When islands want to coast, islands want to coast,
they'll know how, yeah, they'll know how.

And only hours before the house had burned down,
he shut the other door.

But if i don't see now, or even know why,
it's only awful as the hell that you know.

When islands want to coast, islands want to coast,
they'll know how, yeah, they'll know how.

Home (x4)

He was riding in the next thing you know,
let's take the other door.

Now if i don't think right, or even know how,
it's only awful as the hell that you know.

When islands want to coast, islands want to coast,
they'll know how, yeah, they'll know how.

Home (x4)

Wednesday, December 22, 2010

In the bleak midwinter

It's not actually bleak here. The temperature is ping ponging between 80 and 50, so ambivalent midwinter is probably  more appropriate. Still, I have a little time on my hands, time I am SUPPOSED TO BE USING PRODUCTIVELY, and mostly I am (repainted daughter's bed, cleaned closets, worked on novel, worked out, ate "extra" bag of chocolate with pumpkin caramel filling), but there are moments when the nights feel long.
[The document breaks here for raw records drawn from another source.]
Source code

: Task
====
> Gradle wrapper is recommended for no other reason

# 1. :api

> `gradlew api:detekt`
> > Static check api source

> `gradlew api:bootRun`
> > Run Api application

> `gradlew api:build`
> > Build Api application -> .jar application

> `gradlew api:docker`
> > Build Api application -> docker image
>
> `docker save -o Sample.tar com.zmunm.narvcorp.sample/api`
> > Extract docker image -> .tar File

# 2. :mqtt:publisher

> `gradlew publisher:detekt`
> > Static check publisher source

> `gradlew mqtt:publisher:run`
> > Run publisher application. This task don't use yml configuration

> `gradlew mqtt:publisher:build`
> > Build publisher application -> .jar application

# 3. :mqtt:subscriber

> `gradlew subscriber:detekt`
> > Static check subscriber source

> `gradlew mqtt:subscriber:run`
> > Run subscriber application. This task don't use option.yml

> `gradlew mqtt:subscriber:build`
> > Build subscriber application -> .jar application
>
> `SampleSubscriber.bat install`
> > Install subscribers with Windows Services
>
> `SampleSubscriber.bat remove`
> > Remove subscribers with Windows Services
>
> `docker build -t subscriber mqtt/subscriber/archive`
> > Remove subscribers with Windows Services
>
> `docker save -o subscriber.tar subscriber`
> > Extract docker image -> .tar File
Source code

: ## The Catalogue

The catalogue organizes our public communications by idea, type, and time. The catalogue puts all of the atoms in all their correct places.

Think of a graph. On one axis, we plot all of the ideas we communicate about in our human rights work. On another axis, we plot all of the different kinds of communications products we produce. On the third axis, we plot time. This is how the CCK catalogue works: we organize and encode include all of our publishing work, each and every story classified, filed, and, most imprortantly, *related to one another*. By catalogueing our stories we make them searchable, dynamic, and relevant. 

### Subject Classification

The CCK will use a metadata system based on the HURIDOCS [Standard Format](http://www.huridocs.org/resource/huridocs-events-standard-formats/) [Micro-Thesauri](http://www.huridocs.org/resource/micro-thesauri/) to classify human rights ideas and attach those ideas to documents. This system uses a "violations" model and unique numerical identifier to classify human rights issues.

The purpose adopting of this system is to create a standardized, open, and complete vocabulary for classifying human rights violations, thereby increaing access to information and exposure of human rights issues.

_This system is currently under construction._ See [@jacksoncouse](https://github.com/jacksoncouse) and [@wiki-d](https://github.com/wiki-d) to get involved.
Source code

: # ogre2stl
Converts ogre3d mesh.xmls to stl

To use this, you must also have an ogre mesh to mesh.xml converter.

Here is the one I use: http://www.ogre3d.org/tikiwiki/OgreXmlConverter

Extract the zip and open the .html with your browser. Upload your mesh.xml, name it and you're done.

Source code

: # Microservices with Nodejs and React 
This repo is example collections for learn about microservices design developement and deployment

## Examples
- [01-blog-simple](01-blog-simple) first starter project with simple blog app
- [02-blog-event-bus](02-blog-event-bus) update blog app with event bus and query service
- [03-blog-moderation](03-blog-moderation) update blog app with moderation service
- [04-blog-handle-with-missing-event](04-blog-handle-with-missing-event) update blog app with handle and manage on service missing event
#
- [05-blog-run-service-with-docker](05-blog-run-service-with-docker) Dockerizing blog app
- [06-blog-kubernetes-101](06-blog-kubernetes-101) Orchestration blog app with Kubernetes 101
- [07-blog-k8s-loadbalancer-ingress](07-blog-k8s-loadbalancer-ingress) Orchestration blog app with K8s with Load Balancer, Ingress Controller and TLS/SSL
I am a skittish sleeper, and, no joke, often sleep with the lights ON when I'm alone in my house. Last night, I let Chris Martin sing me to sleep with "Everything's Not Lost".

Friday, December 17, 2010


This tenor aria from Handel's Messiah is just about the prettiest thing I've ever heard, and it is one of my favorite Christmas season songs. Or anytime songs. "Comfort Ye" comes right after the orchestral overture, so the first line of this aria is the first vocal line of the entire oratorio. I especially love the way the second "comfort" just floats in the air like a leaf borne on the wind.

The text comes from Isaiah, and although I had always interpreted this text to be about John the Baptist, I recently learned that its meaning also applies to the exiles in Babylon who had been carried off when Jerusalem was destroyed. The text in Isaiah that follows the "Comfort Ye" lines, the text of the next tenor aria "Every Valley Shall Be Exalted", can definitely be interpreted as a hope for homecoming on the part of the exiles, a dream of a clear path back to their city, temple and homeland.

My favorite voice for "Comfort Ye" is Paul Esswood, the soloist on the 1995 Mormon Tabernacle Choir recording. The choir's recording is phenomenal, truly stunning. But alas ... youtube yielded many other tenors, but not Mr. Esswood. However, this soloist will have to do.

Friday, December 10, 2010

Health and wealth

Youtube is like a treasure chest. Sure, there are plenty of videos made by dreadful bands playing unoriginal music. There are who knows how many clips of people covering someone else's music, usually in cramped bedroom with inadequate lighting. And no amount of apology will atone for the introduction of Fred Figglehorn. But the site yields hidden gems as well. Like this one.

Thursday, December 9, 2010


With a name like Sufjan, being conventional was likely never an option. Sufjan Stevens is a performer unto himself, his stage shows unusual, his songwriting unique and amazing.

Speaking of amazing, here's his version of "Amazing Grace."

Wednesday, December 8, 2010

A cappella

I like "Glee".
I like a cappella singing.
I like Dead Poets Society-style boarding school duds.
I like Darren Criss's hopping sideways choreography/moves.

Yes, sure, some people might say the Dalton Warblers are "effeminate" (so?), "wimpy" (wha?), "cheeseball" (yum!), or "corny" (I prefer "wholesome"). Whatever the label, they took this top 40 hit with its weird, nonsensical lyrics and impossibly high tenor lead line and turned it into a sweet ensemble piece.

Saturday, December 4, 2010


These guys are so much fun. And I'd love to meet their choreographer! They made a big splash with their treadmill-dance video from a couple of years ago, and the charm keeps coming. I can't not smile while watching this great dog/furniture choreography + the song is cool too. Here is OK Go's "White Knuckles".

p.s. It even features cup stacking, a Hill family favorite activity!